● Problem statement: Some lines in the entries contain the word "amazonaws". Copy all of them.

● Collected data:
◇ ◇ ◇ ◇ ◇

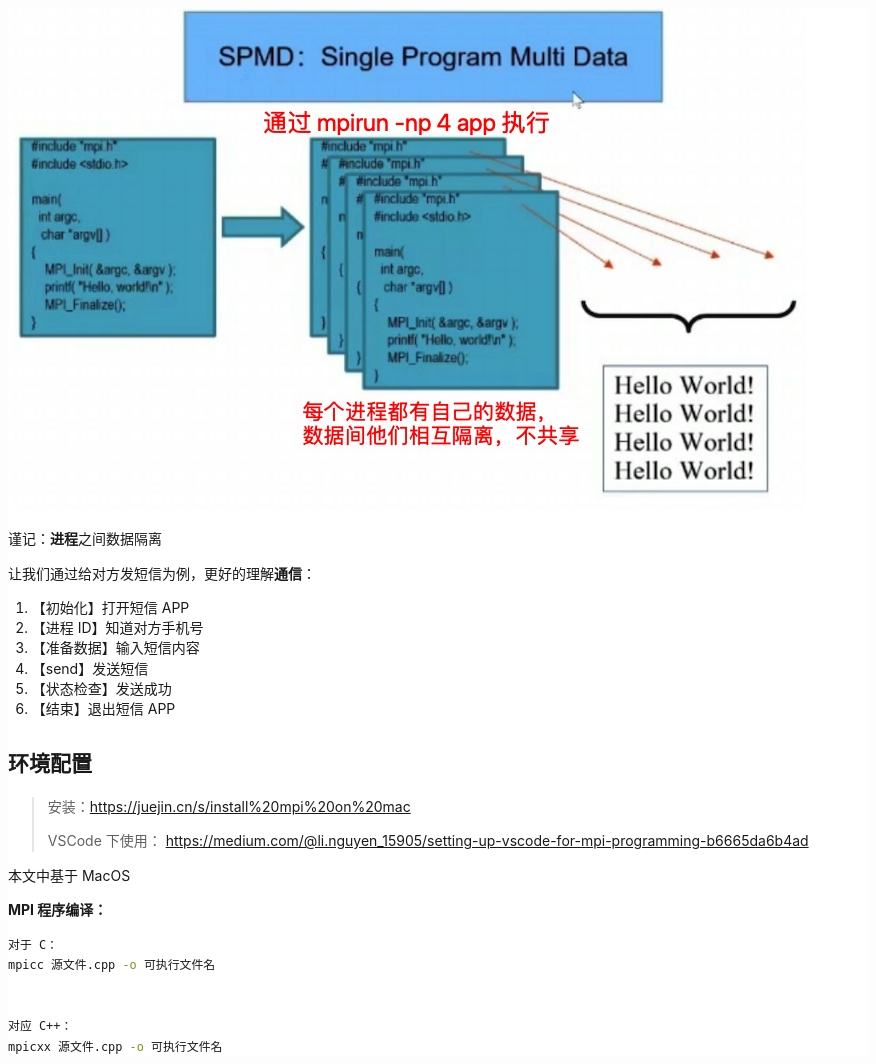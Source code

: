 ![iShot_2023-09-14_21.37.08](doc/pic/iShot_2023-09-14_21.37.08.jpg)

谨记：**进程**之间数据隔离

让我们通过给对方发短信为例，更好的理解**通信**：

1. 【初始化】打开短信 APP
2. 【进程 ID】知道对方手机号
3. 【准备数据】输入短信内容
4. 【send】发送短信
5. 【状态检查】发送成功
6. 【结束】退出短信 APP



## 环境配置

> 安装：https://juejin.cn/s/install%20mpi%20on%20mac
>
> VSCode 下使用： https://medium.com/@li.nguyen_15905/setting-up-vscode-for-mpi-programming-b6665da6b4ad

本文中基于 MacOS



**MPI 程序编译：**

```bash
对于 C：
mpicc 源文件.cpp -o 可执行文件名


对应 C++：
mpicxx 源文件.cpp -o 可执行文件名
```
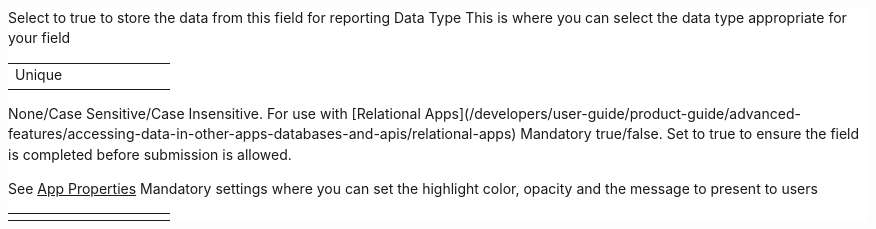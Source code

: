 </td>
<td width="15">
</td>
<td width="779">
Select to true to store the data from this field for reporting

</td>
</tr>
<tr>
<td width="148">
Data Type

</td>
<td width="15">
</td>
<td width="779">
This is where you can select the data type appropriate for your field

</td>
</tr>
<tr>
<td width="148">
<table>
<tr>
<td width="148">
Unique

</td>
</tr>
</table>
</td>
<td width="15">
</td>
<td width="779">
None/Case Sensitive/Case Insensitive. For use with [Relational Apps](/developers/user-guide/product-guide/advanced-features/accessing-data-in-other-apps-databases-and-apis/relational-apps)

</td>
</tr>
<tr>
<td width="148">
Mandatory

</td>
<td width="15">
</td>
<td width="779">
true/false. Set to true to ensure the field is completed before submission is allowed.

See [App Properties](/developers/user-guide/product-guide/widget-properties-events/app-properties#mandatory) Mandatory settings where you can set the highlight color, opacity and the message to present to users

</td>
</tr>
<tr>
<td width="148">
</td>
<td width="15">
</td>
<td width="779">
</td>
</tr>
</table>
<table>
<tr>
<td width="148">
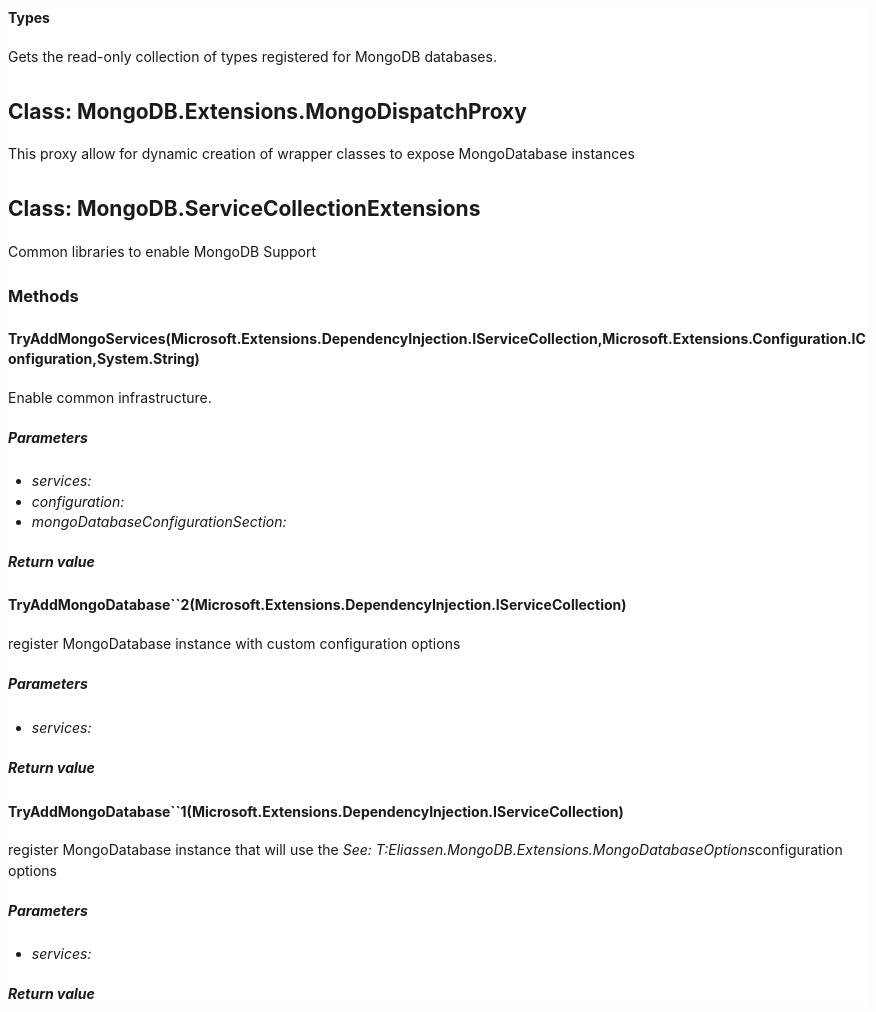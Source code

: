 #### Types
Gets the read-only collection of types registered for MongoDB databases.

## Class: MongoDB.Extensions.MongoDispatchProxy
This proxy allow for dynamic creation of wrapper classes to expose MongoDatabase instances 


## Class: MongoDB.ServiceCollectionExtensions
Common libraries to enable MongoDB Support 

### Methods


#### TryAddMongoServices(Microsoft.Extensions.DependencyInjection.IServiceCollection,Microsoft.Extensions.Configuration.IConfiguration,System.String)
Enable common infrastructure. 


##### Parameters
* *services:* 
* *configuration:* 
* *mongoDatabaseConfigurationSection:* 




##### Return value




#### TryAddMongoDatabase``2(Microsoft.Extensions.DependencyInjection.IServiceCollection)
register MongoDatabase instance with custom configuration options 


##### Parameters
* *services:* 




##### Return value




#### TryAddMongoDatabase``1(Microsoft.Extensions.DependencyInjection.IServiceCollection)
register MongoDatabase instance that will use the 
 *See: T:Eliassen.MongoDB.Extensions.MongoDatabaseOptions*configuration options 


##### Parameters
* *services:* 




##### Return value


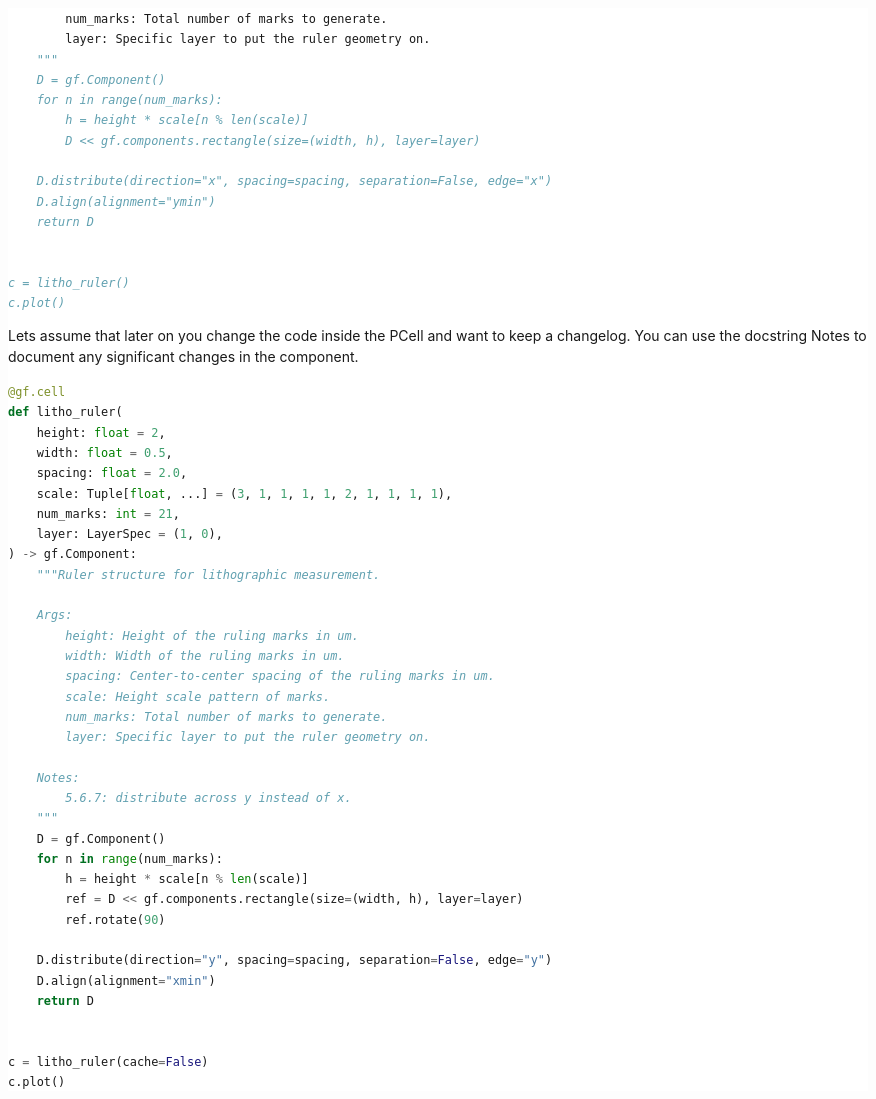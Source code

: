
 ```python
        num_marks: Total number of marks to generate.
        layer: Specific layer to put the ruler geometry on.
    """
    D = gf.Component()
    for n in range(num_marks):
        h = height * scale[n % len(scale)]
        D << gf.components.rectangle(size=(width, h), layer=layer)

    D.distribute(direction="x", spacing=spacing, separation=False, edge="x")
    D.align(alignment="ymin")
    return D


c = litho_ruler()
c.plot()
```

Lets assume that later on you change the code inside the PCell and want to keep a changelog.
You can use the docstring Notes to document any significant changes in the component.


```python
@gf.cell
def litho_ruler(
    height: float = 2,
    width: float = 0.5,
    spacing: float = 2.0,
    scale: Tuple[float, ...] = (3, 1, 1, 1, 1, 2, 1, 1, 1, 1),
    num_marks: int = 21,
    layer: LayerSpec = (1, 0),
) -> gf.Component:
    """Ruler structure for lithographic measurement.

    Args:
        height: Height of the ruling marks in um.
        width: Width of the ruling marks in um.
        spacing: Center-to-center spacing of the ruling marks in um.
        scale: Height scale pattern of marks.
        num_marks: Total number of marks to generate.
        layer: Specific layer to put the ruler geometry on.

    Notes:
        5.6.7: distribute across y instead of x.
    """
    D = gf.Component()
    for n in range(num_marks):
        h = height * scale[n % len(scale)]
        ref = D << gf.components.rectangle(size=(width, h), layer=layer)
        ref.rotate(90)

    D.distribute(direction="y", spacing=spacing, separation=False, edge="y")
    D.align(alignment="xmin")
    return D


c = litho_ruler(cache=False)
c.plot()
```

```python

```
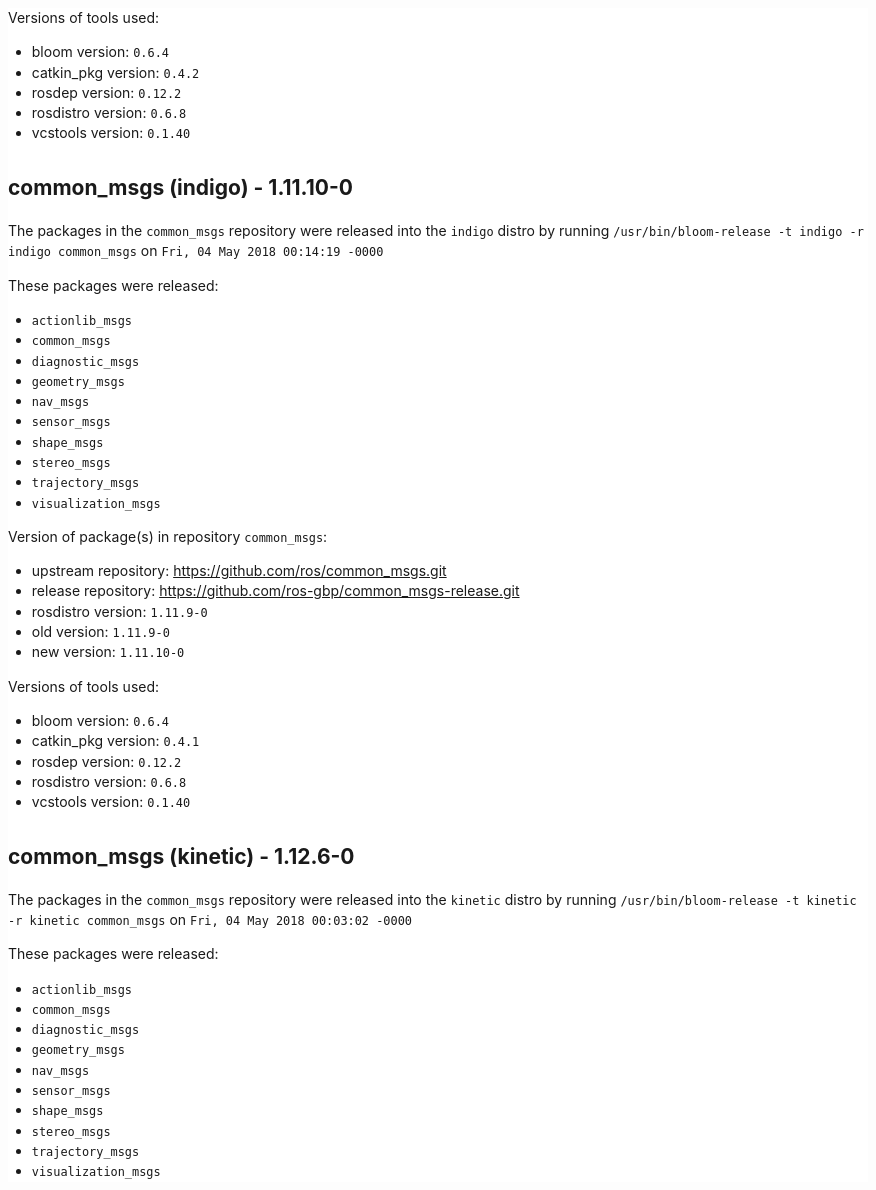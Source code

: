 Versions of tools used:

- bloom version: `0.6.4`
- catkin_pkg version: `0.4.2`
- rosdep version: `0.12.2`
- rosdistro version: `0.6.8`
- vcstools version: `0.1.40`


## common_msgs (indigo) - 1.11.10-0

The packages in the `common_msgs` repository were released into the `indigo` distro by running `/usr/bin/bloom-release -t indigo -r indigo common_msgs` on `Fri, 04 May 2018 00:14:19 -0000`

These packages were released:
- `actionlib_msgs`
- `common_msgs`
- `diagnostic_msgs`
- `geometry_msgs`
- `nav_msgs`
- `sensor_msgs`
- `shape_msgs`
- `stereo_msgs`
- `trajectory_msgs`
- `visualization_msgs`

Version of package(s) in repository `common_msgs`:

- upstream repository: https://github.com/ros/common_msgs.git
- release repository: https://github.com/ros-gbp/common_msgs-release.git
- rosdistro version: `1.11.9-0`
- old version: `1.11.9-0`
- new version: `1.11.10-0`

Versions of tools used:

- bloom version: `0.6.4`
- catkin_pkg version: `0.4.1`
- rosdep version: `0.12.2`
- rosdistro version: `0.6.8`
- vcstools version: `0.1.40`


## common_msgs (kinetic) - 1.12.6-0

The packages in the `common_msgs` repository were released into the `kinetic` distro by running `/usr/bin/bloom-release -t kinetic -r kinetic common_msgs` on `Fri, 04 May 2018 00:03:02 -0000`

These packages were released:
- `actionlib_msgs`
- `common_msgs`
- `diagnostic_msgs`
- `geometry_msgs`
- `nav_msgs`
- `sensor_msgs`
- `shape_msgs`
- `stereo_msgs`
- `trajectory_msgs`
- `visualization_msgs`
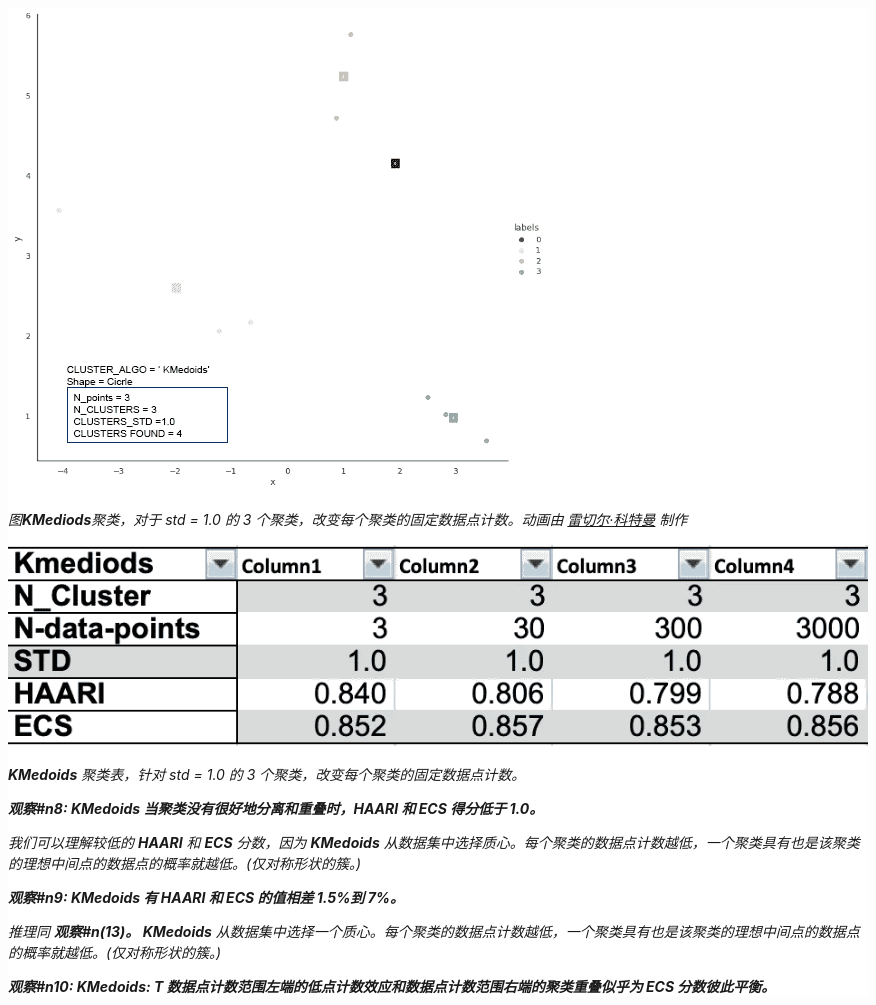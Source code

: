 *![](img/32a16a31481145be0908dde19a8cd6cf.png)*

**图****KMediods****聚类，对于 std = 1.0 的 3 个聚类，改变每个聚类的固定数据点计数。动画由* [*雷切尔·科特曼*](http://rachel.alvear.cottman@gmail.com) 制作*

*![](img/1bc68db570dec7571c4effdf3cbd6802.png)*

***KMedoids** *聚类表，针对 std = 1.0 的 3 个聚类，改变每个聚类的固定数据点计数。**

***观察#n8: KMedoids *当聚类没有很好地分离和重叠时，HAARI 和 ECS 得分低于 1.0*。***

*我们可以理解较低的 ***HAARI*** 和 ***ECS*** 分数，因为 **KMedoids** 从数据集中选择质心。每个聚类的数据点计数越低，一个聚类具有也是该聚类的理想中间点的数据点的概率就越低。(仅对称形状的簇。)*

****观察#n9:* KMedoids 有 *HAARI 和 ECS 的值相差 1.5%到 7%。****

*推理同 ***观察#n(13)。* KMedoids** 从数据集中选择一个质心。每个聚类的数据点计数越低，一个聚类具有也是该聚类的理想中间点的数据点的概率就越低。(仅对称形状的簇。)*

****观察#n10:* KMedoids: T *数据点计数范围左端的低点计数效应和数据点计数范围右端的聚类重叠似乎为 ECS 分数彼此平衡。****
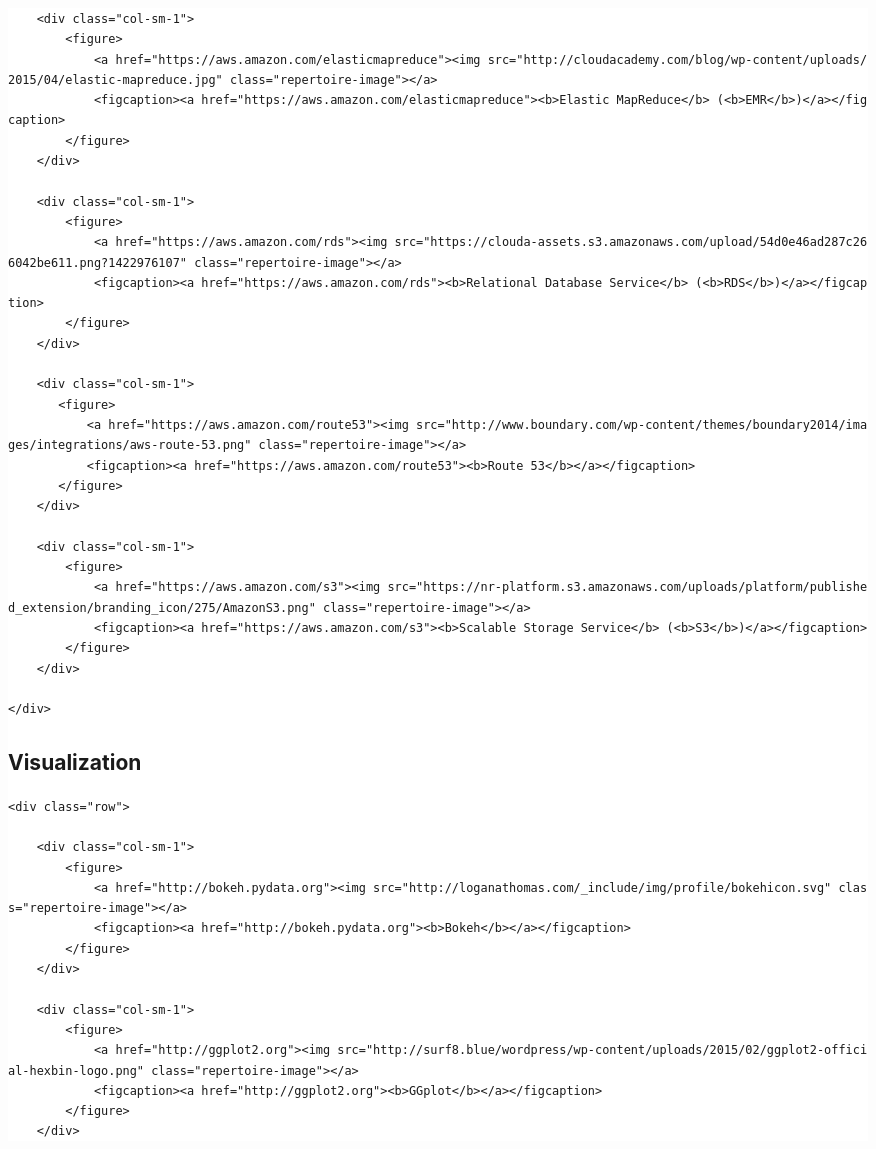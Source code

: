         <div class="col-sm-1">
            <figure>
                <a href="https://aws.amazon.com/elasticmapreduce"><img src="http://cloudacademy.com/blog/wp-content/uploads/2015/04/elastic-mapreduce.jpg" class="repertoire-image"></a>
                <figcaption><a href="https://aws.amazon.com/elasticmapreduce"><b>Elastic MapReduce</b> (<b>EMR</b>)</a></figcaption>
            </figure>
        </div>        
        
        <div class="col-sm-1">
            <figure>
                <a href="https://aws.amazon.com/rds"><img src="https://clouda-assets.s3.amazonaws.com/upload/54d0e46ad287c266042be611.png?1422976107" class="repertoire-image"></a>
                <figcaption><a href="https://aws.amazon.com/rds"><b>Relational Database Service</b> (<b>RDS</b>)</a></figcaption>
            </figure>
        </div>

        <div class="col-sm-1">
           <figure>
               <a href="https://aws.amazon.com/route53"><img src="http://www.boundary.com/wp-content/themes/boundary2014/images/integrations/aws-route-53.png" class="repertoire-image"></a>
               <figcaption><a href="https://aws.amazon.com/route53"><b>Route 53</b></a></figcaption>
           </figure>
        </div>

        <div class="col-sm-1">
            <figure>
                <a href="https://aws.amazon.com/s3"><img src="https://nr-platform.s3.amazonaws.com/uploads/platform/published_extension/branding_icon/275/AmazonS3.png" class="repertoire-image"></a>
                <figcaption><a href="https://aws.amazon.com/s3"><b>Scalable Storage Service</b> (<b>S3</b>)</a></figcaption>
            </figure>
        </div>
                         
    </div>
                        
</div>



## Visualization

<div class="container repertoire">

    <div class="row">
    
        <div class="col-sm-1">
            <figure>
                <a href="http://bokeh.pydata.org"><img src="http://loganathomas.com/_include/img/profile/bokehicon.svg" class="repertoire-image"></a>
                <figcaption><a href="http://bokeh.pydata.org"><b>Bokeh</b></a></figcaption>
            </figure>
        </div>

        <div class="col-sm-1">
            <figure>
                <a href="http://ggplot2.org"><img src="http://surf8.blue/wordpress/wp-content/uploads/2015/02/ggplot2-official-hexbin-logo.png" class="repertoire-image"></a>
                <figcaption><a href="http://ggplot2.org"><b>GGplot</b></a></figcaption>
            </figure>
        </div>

◇ ◇ ◇ ◇ ◇

● Output:
                <a href="https://aws.amazon.com/rds"><img src="https://clouda-assets.s3.amazonaws.com/upload/54d0e46ad287c266042be611.png?1422976107" class="repertoire-image"></a>
                <a href="https://aws.amazon.com/s3"><img src="https://nr-platform.s3.amazonaws.com/uploads/platform/published_extension/branding_icon/275/AmazonS3.png" class="repertoire-image"></a>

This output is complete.